Help needed with streaming on Tesla GPU Understanding simpleMultiCopy SDK measurments

Hi, I’d like to exploit streaming capabilities Tesla C2050 to overlap kernel execution and data transfers.

Is there any tool that shows what was actually overlapped during a run and how much time it took?

I tried looking for measurements related to the simpleMultiCopy SDK sample (which is available online), but unfortunately I couldn’t find any…

Could anybody having a CUDA 2.0 capable GPU post their numbers for comparison? Do you see some overlapping of D2H and H2D transfers on your cards?

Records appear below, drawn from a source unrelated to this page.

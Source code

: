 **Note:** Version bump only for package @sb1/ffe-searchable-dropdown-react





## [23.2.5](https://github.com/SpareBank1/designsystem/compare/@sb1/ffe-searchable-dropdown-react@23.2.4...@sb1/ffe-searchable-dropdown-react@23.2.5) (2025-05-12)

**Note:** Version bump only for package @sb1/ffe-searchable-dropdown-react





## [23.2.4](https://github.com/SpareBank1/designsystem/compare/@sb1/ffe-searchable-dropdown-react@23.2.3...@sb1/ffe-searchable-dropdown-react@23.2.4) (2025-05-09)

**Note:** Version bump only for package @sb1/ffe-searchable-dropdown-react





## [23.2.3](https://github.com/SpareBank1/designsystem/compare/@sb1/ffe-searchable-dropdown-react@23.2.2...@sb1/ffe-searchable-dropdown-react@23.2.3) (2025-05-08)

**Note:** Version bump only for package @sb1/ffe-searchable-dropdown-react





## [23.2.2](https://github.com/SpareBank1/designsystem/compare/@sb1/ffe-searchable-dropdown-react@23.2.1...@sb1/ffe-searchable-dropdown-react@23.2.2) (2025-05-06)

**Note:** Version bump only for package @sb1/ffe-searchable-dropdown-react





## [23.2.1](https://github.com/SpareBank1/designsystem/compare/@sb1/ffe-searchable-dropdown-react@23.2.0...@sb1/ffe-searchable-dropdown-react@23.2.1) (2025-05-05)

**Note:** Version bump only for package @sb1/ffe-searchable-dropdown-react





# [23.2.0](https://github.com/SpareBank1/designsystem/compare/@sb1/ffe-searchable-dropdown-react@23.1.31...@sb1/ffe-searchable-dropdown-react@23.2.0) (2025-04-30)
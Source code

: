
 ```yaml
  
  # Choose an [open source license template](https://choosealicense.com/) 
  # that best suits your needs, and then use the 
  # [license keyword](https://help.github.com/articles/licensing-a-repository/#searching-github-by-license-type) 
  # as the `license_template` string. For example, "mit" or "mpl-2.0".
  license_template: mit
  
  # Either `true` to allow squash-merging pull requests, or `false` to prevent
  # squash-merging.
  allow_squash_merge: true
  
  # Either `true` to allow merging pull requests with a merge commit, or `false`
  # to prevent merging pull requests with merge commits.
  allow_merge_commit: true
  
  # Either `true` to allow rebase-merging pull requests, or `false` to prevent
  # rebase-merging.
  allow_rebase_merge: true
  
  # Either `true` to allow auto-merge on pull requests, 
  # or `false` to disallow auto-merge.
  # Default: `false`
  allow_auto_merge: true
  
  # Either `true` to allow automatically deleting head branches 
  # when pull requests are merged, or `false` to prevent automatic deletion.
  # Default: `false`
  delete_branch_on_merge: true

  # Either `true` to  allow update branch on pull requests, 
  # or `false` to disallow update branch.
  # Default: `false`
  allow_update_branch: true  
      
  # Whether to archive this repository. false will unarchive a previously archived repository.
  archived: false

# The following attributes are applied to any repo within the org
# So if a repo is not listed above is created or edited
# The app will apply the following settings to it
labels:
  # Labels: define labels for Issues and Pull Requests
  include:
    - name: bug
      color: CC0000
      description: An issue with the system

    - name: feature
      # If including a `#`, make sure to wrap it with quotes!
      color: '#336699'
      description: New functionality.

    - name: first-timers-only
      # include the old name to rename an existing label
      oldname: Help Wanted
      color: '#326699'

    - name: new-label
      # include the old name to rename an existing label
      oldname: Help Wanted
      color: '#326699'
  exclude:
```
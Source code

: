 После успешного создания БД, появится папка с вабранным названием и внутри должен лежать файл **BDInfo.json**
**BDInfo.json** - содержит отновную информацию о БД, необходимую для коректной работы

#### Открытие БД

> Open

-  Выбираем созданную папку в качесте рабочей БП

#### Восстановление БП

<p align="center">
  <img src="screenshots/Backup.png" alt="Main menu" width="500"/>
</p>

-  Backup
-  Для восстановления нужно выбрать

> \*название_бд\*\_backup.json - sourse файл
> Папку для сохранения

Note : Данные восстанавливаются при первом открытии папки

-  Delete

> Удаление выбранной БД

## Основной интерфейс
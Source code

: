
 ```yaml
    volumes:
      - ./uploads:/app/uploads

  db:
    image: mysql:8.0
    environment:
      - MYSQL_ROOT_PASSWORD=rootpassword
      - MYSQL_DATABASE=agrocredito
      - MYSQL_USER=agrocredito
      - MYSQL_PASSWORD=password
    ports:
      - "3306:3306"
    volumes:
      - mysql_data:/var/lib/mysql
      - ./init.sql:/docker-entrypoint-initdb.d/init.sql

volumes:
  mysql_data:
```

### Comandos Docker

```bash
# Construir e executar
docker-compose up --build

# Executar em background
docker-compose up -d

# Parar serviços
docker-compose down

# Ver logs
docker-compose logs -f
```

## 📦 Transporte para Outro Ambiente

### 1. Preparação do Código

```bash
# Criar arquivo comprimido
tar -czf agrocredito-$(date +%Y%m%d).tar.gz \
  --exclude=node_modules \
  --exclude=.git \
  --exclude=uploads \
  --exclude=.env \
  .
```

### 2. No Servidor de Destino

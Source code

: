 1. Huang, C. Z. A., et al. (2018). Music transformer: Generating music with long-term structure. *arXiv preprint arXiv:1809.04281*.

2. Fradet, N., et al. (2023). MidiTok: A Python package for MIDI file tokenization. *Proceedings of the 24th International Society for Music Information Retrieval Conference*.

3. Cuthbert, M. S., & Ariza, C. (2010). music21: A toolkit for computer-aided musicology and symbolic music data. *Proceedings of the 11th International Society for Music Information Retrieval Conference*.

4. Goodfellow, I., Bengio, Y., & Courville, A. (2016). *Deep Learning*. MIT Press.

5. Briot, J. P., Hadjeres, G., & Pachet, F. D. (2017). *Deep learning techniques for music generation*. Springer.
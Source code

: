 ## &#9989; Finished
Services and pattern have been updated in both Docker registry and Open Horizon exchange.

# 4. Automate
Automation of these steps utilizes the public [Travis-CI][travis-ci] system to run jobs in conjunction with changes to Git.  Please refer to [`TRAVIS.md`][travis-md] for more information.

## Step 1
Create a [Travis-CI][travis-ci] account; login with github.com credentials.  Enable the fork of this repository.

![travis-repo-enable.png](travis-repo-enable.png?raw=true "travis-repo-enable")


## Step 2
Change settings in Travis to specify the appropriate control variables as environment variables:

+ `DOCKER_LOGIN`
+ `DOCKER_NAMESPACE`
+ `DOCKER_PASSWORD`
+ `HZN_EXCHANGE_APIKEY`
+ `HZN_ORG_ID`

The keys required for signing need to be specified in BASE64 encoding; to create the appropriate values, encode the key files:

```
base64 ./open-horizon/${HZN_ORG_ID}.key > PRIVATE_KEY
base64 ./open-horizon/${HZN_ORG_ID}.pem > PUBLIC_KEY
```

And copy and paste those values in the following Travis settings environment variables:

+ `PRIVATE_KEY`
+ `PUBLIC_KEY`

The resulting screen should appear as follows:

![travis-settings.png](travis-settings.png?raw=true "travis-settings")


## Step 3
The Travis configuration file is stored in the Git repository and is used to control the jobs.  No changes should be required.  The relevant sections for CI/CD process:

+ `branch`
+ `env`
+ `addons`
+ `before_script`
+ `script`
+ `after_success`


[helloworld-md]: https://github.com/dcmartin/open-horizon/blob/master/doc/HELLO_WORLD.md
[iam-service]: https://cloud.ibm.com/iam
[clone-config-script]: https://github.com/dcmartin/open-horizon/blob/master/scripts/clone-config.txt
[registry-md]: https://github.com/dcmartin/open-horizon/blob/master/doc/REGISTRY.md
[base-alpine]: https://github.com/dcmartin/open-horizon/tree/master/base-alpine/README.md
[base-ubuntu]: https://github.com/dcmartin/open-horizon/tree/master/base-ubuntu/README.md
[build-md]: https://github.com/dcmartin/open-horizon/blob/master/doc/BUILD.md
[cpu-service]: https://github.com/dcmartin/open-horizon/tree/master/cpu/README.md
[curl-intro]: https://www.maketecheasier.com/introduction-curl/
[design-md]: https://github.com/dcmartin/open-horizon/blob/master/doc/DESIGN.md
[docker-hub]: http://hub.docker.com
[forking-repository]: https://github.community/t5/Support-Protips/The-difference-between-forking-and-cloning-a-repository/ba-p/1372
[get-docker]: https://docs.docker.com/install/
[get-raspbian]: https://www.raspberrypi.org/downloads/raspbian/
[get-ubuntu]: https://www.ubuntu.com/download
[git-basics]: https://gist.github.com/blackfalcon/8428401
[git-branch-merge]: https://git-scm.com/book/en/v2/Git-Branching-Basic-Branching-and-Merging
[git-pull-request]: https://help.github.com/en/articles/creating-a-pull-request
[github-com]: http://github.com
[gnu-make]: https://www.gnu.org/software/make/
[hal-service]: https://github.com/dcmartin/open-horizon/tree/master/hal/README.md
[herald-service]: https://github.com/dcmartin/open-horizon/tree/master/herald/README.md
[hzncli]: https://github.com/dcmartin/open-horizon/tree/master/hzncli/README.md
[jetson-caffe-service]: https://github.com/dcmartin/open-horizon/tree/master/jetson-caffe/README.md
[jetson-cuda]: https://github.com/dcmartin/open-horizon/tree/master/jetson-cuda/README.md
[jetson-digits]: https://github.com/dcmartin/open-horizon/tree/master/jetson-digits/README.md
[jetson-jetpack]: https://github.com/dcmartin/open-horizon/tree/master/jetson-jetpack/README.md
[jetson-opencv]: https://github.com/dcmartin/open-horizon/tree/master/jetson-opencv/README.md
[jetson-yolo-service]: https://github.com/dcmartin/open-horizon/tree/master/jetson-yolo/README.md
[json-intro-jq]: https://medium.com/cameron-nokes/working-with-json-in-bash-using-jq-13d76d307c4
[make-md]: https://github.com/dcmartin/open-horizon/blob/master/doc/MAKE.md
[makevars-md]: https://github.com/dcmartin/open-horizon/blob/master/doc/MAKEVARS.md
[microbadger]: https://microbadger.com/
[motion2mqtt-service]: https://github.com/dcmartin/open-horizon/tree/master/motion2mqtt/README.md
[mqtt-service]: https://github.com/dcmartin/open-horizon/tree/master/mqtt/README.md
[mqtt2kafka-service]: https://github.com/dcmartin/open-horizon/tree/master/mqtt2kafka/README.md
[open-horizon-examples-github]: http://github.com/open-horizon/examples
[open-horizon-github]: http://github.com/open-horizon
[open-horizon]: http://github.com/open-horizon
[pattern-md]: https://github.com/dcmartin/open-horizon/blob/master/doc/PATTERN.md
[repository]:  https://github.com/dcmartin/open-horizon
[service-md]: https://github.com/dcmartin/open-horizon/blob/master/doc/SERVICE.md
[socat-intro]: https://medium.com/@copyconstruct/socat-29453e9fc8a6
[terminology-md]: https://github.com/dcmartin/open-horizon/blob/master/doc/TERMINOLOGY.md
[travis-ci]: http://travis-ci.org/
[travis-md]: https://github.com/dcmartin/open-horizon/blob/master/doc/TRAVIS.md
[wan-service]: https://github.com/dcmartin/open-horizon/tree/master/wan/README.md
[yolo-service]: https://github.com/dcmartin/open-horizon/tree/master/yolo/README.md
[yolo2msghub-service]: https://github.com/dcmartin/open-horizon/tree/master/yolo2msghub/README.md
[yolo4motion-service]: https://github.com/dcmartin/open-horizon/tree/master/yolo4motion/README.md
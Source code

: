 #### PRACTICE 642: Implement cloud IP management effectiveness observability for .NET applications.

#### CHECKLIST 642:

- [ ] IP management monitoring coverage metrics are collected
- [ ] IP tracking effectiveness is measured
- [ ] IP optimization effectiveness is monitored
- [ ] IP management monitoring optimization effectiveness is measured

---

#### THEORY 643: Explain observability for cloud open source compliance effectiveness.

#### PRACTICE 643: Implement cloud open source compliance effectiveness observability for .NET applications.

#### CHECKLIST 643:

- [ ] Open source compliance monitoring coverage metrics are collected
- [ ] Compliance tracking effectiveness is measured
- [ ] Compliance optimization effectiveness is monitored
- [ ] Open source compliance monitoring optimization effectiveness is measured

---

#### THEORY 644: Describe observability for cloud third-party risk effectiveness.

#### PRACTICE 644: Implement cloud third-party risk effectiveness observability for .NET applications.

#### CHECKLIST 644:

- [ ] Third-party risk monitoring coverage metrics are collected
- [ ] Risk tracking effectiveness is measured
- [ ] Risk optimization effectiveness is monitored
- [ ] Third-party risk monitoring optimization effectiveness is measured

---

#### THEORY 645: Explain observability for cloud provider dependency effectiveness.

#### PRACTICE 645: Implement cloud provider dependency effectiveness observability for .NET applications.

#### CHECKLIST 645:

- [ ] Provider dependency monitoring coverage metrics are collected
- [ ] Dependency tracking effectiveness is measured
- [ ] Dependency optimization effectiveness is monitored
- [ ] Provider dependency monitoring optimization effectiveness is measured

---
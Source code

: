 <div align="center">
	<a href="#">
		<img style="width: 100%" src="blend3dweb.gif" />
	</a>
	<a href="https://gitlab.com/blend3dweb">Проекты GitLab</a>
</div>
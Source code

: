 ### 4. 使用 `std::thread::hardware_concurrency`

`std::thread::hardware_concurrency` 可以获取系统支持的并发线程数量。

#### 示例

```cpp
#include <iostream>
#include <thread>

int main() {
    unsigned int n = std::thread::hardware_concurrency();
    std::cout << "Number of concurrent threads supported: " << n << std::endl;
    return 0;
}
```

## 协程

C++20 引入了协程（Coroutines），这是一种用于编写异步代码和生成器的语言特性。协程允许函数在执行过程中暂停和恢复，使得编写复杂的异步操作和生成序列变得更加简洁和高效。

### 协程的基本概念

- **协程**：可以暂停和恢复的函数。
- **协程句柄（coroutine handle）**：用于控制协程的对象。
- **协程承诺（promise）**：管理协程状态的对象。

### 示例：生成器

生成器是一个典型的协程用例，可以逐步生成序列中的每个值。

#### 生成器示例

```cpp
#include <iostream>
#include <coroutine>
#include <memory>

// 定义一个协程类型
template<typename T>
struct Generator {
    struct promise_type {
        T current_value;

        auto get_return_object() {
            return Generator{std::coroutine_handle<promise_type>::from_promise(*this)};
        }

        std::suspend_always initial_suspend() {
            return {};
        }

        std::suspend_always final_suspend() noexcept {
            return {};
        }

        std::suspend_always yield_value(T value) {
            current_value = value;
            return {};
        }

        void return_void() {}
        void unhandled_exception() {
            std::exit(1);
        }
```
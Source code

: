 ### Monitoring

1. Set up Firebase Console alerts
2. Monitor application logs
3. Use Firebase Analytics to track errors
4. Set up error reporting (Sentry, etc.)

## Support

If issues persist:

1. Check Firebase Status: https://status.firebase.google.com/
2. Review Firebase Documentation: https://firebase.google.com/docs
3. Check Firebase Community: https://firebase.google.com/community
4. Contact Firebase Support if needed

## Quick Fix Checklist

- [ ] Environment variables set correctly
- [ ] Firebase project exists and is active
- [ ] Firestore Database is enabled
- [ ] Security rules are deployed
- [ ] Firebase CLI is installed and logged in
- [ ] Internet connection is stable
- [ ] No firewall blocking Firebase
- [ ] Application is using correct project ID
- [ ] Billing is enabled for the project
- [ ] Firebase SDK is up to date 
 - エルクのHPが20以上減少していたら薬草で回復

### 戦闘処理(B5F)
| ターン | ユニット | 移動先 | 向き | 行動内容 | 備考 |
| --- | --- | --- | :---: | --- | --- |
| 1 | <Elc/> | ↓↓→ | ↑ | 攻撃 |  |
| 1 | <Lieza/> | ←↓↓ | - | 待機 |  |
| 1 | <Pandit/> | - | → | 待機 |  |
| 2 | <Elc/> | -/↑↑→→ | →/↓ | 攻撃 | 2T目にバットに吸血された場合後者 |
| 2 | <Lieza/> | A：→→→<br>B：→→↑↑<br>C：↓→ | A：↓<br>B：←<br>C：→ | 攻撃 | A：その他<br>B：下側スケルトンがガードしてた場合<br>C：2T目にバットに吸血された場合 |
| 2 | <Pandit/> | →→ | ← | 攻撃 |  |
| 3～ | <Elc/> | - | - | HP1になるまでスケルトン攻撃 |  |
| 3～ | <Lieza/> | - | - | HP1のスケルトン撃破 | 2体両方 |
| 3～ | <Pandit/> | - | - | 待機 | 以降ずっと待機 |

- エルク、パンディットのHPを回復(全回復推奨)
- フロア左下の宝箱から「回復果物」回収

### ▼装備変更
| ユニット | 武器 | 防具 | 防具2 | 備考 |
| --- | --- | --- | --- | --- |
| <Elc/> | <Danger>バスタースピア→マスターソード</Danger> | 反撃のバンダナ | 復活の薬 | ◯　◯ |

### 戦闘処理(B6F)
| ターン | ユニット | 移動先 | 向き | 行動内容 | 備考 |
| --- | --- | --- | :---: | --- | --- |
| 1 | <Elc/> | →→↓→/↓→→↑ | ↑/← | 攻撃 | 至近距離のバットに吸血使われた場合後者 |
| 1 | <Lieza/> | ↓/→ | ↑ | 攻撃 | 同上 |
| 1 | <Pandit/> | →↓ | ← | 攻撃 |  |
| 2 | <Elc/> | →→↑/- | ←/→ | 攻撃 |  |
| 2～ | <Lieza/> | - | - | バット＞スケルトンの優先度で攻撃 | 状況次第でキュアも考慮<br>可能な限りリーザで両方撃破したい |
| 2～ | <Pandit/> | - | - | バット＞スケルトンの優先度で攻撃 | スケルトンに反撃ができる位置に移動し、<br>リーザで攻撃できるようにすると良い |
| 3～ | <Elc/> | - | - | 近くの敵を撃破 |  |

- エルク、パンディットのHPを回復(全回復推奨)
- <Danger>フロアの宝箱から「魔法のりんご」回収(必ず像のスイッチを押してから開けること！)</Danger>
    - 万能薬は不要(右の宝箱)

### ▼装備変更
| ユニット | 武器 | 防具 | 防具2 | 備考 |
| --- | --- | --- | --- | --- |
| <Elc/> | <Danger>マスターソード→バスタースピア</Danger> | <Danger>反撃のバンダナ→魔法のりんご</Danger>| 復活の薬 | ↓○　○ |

SimpleMultiCopy results on Tesla C2050, Ubuntu 10.10, CUDA dev driver 270.40, NVCC release 4.0, V0.2.1221:

[simpleMulti] starting...

[Tesla C2050] has 14 MP(s) x 32 (Cores/MP) = 448 (Cores)

> Device name: Tesla C2050

> CUDA Capability 2.0 hardware with 14 multi-processors

> scale_factor = 1.00

> array_size   = 4194304

Relevant properties of this CUDA device

(X) Can overlap one CPU<>GPU data transfer with GPU kernel execution (device property "deviceOverlap")

(X) Can overlap two CPU<>GPU data transfers with GPU kernel execution

    (compute capability >= 2.0 AND (Tesla product OR Quadro 4000/5000)

Measured timings (throughput):

 Memcpy host to device	: 3.032320 ms (5.532799 GB/s)

 Memcpy device to host	: 2.569984 ms (6.528140 GB/s)

 Kernel			: 0.580416 ms (289.055011 GB/s)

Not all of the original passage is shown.